Extracted entries:
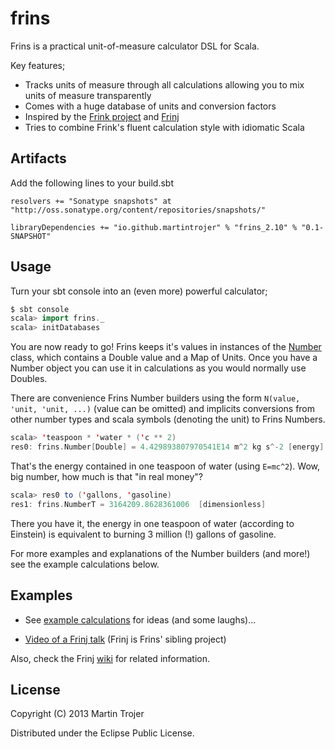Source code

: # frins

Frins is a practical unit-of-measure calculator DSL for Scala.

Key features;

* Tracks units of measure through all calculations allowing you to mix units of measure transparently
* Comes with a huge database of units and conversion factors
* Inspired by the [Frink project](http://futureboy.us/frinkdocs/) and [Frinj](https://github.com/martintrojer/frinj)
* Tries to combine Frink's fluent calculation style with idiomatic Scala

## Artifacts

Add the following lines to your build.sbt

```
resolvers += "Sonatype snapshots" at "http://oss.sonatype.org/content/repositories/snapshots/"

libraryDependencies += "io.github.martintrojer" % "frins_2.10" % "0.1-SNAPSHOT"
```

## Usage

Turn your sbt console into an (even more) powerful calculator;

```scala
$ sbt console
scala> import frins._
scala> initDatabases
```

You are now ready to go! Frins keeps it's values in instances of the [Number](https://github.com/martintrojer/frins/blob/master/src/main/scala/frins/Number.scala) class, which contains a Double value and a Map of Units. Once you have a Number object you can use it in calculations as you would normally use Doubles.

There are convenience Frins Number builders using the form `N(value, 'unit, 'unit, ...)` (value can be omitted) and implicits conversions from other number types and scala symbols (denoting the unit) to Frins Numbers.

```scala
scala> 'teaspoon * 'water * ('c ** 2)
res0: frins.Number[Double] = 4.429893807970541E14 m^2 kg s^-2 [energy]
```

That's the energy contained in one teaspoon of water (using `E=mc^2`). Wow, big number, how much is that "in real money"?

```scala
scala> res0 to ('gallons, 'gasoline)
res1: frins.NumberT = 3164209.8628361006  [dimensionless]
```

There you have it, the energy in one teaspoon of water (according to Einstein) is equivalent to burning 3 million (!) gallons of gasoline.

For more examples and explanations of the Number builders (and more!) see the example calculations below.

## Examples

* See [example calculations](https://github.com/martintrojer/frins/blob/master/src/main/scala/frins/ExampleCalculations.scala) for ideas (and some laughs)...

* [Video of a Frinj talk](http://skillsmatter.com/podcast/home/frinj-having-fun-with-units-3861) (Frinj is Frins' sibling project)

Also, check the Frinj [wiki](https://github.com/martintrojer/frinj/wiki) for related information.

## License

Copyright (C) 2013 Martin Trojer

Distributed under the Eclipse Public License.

Assigned task:
Begin with the line that contains "## Artifacts" and end with the last line of the material above. Set down that range exactly.

Reply to the exercise:
## Artifacts

Add the following lines to your build.sbt

```
resolvers += "Sonatype snapshots" at "http://oss.sonatype.org/content/repositories/snapshots/"

libraryDependencies += "io.github.martintrojer" % "frins_2.10" % "0.1-SNAPSHOT"
```

## Usage

Turn your sbt console into an (even more) powerful calculator;

```scala
$ sbt console
scala> import frins._
scala> initDatabases
```

You are now ready to go! Frins keeps it's values in instances of the [Number](https://github.com/martintrojer/frins/blob/master/src/main/scala/frins/Number.scala) class, which contains a Double value and a Map of Units. Once you have a Number object you can use it in calculations as you would normally use Doubles.

There are convenience Frins Number builders using the form `N(value, 'unit, 'unit, ...)` (value can be omitted) and implicits conversions from other number types and scala symbols (denoting the unit) to Frins Numbers.

```scala
scala> 'teaspoon * 'water * ('c ** 2)
res0: frins.Number[Double] = 4.429893807970541E14 m^2 kg s^-2 [energy]
```

That's the energy contained in one teaspoon of water (using `E=mc^2`). Wow, big number, how much is that "in real money"?

```scala
scala> res0 to ('gallons, 'gasoline)
res1: frins.NumberT = 3164209.8628361006  [dimensionless]
```

There you have it, the energy in one teaspoon of water (according to Einstein) is equivalent to burning 3 million (!) gallons of gasoline.

For more examples and explanations of the Number builders (and more!) see the example calculations below.

## Examples

* See [example calculations](https://github.com/martintrojer/frins/blob/master/src/main/scala/frins/ExampleCalculations.scala) for ideas (and some laughs)...

* [Video of a Frinj talk](http://skillsmatter.com/podcast/home/frinj-having-fun-with-units-3861) (Frinj is Frins' sibling project)

Also, check the Frinj [wiki](https://github.com/martintrojer/frinj/wiki) for related information.

## License

Copyright (C) 2013 Martin Trojer

Distributed under the Eclipse Public License.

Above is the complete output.